Previous study shows letrozole treatment, although decrease the incidence of moderate and severe OHSS, could increase VEGF level on hCG + 7 [6], indicating that letrozole-induced E2 reduction is not able to suppress VEGF expression. Follicular E2 and VEGF levels are decreased in PCOS women received GnRH-ant protocol [30], and serum VEGF level is down-regulated by both of GnRHa and GnRH-ant, which may partially explain the decreases in OHSS in GnRHa trigger and GnRH-ant protocol [31]. Ordinal multinomial logistic regression analysis also shows serum E2 level on hCG + 0 and VEGF level on hCG + 5 are associated with the severity of OHSS, therefore, targeting in reduction of serum E2 and VEGF levels is theoretically for OHSS prevention. In the present study, serum E2 level on hCG + 0 is comparable between the two groups. However, serum E2 levels on hCG + 3 and + 5 are dramatically decreased in the combination group. Serum VEGF levels on hCG + 3 and + 5 are similar between the two groups, but the VEGF level on hCG + 5 is significantly higher in OHSS cases than that in non-OHSS women and positively related to the severity of OHSS.
OHSS is characterized as enlarged ovaries and the categories of OHSS is diagnosed partially based on the ovarian diameter.
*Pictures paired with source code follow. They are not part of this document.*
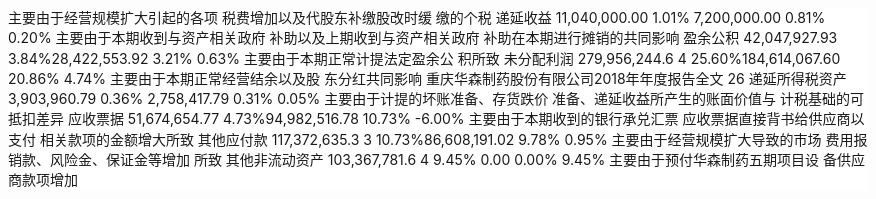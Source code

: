 主要由于经营规模扩大引起的各项
税费增加以及代股东补缴股改时缓
缴的个税
递延收益
11,040,000.00
1.01%
7,200,000.00
0.81%
0.20%
主要由于本期收到与资产相关政府
补助以及上期收到与资产相关政府
补助在本期进行摊销的共同影响
盈余公积
42,047,927.93
3.84%28,422,553.92
3.21%
0.63%
主要由于本期正常计提法定盈余公
积所致
未分配利润
279,956,244.6
4
25.60%184,614,067.60
20.86%
4.74%
主要由于本期正常经营结余以及股
东分红共同影响
重庆华森制药股份有限公司2018年年度报告全文
26
递延所得税资产
3,903,960.79
0.36%
2,758,417.79
0.31%
0.05%
主要由于计提的坏账准备、存货跌价
准备、递延收益所产生的账面价值与
计税基础的可抵扣差异
应收票据
51,674,654.77
4.73%94,982,516.78
10.73%
-6.00%
主要由于本期收到的银行承兑汇票
应收票据直接背书给供应商以支付
相关款项的金额增大所致
其他应付款
117,372,635.3
3
10.73%86,608,191.02
9.78%
0.95%
主要由于经营规模扩大导致的市场
费用报销款、风险金、保证金等增加
所致
其他非流动资产
103,367,781.6
4
9.45%
0.00
0.00%
9.45%
主要由于预付华森制药五期项目设
备供应商款项增加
In this study, the ovarian diameter on hCG + 5 is significantly reduced in the combination group than that in mifepristone group, and logistic regression analysis shows that the ovarian diameter is associated with the severity of OHSS. The luteal phase in combination group is shorter than mifepristone group, and the proportion of women with < 5 days of luteal phase is higher in combination group. During the clinical observational frame after oocyte retrieval, the proportion of patients without any OHSS related symptoms is significantly increased in the combination group, and most of patients in combination group are recovered and back to normal life more quickly than mifepristone group. These results suggest that the synergistic effect of GnRH-ant, letrozole and mifepristone could accelerate luteolysis effect and prevent the occurrence of moderate and severe OHSS.
Strengths and limitations
This is a prospective and randomized clinical trial, and the evaluation on participants’ symptoms is blinded to the grouping. This study has a major limitation in control group design regarding the monotherapy of GnRH-ant or letrozole as a prospective randomized study. Our previous animal OHSS model showed that that the combination group has an synergistic effect than monotherapy; Mifepristone has been used as the primary preventive therapy to accelerate luteolysis for high risk women in our center. However, the effect of mifepristone on OHSS prevention remains unknown. Therefore, the combination treatment was set as experiment group, and mifepristone was set as control group in this clinical trial.